(Extracted information)

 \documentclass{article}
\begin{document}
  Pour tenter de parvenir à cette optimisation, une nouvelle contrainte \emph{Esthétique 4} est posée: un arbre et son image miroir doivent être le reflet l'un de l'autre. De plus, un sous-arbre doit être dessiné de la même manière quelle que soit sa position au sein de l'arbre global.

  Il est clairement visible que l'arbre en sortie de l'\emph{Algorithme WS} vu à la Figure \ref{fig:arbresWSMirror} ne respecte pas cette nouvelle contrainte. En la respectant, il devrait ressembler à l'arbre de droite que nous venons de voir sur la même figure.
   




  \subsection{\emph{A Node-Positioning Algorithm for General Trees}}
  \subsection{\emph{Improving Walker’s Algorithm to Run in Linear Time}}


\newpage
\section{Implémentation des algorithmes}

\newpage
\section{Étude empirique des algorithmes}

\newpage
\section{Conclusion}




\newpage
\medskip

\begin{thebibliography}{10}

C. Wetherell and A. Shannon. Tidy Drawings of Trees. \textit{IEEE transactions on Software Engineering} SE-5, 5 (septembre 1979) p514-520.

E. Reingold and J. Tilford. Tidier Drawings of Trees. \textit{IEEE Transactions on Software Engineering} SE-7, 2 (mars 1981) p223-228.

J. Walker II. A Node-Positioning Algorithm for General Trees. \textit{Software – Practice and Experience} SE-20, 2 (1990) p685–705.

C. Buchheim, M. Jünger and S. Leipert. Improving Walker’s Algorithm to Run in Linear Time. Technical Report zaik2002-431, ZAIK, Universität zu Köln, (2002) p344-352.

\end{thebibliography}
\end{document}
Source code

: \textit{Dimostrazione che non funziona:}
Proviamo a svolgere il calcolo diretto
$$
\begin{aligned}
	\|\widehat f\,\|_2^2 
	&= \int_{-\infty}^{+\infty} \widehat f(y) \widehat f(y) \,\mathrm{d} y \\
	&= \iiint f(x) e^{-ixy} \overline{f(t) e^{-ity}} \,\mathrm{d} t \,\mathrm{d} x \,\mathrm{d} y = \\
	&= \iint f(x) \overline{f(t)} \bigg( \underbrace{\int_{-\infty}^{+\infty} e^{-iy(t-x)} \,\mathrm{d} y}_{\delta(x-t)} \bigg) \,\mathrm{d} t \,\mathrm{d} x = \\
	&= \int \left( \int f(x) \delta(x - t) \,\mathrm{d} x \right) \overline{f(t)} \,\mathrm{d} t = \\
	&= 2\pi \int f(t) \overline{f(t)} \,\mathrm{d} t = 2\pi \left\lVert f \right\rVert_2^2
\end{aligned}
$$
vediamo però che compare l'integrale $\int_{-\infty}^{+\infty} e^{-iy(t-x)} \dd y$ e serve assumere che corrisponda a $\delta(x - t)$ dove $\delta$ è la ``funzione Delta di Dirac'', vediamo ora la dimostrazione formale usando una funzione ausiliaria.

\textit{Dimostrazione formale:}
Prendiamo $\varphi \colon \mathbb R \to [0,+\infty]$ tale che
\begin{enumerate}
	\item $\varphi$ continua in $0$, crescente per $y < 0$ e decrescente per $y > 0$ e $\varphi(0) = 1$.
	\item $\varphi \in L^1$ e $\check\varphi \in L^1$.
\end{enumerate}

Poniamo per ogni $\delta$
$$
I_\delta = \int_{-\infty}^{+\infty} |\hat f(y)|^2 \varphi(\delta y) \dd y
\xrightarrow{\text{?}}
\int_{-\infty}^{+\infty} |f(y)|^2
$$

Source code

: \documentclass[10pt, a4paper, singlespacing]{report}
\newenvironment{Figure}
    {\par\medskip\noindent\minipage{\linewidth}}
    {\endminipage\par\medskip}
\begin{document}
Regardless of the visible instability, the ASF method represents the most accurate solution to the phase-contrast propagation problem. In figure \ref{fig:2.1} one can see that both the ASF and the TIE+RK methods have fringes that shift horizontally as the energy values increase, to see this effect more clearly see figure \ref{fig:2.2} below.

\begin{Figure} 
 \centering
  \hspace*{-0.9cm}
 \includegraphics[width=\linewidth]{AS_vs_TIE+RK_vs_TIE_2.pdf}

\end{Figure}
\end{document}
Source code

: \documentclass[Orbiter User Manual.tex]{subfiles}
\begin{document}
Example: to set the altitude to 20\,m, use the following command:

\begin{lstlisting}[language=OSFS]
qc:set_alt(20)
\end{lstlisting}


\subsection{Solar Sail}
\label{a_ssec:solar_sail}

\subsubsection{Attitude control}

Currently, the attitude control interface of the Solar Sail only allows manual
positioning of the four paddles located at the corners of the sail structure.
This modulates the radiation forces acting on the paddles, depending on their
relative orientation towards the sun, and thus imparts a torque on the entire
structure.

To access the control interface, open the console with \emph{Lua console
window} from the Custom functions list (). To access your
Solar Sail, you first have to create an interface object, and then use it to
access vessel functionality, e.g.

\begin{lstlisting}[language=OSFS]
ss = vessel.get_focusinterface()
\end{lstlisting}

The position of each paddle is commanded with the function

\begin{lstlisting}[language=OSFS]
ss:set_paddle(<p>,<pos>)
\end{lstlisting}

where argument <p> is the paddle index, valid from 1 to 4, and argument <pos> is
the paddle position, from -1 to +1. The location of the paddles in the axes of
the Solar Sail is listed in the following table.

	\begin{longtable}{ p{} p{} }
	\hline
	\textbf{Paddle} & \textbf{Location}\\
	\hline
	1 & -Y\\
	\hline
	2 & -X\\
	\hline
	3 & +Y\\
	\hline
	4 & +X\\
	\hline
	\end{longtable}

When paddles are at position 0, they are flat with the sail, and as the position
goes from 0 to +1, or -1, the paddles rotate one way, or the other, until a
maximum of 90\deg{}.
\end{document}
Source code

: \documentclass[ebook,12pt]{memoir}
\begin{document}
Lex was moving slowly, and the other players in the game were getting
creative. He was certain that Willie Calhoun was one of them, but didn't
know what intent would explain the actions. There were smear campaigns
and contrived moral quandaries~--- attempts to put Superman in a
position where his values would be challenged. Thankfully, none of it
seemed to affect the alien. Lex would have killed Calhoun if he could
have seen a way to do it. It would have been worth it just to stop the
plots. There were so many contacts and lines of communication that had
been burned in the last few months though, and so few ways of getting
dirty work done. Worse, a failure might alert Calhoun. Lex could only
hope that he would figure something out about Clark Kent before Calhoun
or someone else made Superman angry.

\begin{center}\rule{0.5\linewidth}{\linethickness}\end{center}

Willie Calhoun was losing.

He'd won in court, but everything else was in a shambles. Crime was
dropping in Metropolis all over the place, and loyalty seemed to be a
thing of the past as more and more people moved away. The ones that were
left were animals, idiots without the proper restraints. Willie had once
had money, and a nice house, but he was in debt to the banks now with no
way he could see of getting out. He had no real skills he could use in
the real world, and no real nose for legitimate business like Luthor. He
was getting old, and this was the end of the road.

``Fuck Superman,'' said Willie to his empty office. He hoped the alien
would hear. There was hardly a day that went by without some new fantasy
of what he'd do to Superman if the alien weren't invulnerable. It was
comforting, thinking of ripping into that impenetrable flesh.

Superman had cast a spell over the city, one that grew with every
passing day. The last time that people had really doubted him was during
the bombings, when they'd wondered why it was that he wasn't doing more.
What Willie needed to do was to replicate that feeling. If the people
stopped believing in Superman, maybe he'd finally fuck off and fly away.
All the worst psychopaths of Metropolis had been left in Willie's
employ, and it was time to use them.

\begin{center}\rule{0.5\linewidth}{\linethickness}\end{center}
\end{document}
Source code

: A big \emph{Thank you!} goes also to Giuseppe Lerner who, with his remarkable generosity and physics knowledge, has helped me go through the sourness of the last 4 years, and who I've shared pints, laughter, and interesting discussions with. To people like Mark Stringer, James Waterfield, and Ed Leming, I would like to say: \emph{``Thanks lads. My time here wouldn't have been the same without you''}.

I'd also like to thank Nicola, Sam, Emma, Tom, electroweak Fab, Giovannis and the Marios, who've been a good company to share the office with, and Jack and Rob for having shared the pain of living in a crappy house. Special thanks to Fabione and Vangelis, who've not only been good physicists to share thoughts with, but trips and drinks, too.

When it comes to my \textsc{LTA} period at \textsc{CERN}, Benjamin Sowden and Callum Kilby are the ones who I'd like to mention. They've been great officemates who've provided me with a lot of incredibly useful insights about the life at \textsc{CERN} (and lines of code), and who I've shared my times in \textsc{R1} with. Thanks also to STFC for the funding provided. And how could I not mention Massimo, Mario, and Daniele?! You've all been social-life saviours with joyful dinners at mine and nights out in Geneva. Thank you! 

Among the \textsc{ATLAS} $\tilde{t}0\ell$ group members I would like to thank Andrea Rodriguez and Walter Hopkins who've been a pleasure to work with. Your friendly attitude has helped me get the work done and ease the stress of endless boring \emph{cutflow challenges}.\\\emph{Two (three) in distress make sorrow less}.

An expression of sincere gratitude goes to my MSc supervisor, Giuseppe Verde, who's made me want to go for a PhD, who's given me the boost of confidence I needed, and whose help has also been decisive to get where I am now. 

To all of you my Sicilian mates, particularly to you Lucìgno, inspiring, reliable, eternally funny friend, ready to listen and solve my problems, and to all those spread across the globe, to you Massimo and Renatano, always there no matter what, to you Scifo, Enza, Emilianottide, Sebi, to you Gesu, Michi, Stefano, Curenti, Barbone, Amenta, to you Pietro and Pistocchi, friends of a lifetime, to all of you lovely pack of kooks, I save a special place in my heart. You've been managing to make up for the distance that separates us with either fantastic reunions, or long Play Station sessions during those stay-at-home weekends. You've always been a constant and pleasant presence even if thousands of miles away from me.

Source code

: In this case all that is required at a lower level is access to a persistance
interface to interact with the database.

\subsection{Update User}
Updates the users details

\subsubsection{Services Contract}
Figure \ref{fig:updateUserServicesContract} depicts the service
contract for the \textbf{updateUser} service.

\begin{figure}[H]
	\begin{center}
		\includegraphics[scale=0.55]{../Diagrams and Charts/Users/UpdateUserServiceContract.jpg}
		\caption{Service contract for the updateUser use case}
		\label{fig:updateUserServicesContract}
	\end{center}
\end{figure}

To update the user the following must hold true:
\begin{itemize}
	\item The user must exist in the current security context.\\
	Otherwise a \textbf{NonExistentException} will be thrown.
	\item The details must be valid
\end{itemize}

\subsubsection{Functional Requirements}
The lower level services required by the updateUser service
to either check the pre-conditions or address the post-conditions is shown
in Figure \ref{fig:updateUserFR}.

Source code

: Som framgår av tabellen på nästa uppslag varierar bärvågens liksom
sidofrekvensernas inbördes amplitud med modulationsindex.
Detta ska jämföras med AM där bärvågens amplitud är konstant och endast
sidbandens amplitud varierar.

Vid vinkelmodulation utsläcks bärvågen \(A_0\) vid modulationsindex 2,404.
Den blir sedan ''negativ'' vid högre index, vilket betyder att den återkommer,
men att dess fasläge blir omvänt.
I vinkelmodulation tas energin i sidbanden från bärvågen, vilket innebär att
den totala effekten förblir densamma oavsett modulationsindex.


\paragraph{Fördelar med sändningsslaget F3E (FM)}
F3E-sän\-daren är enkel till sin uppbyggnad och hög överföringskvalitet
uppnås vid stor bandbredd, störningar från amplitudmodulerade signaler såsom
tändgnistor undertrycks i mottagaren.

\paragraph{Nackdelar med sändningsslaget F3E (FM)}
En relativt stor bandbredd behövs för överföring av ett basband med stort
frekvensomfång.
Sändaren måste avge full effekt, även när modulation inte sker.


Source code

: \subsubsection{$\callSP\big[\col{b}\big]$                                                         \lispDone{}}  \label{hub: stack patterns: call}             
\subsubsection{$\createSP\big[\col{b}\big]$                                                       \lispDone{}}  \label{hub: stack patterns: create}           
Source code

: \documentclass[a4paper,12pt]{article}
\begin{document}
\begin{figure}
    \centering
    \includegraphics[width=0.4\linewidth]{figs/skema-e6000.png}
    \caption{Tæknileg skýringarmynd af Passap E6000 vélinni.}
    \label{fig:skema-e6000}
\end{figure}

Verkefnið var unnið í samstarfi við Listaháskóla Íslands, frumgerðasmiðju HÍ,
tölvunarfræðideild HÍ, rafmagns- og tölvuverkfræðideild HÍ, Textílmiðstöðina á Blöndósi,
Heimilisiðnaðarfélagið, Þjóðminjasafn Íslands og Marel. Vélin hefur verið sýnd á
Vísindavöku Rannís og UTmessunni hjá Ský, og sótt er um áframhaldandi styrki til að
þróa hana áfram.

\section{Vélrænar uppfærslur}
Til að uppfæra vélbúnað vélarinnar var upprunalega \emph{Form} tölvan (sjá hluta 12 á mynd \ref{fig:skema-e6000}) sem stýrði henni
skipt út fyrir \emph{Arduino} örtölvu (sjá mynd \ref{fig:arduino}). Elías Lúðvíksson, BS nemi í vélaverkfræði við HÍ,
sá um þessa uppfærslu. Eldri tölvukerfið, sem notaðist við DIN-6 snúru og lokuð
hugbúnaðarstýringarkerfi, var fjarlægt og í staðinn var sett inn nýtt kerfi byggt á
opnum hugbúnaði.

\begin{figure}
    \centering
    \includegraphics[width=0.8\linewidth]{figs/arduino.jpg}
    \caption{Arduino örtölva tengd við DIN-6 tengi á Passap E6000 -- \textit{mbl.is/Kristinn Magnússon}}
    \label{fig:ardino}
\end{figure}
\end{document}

(End Extracted information)

Please copy all lines of the listing in which the string "needed" occurs.

### Response area
What Willie needed to do was to replicate that feeling. If the people
An expression of sincere gratitude goes to my MSc supervisor, Giuseppe Verde, who's made me want to go for a PhD, who's given me the boost of confidence I needed, and whose help has also been decisive to get where I am now. 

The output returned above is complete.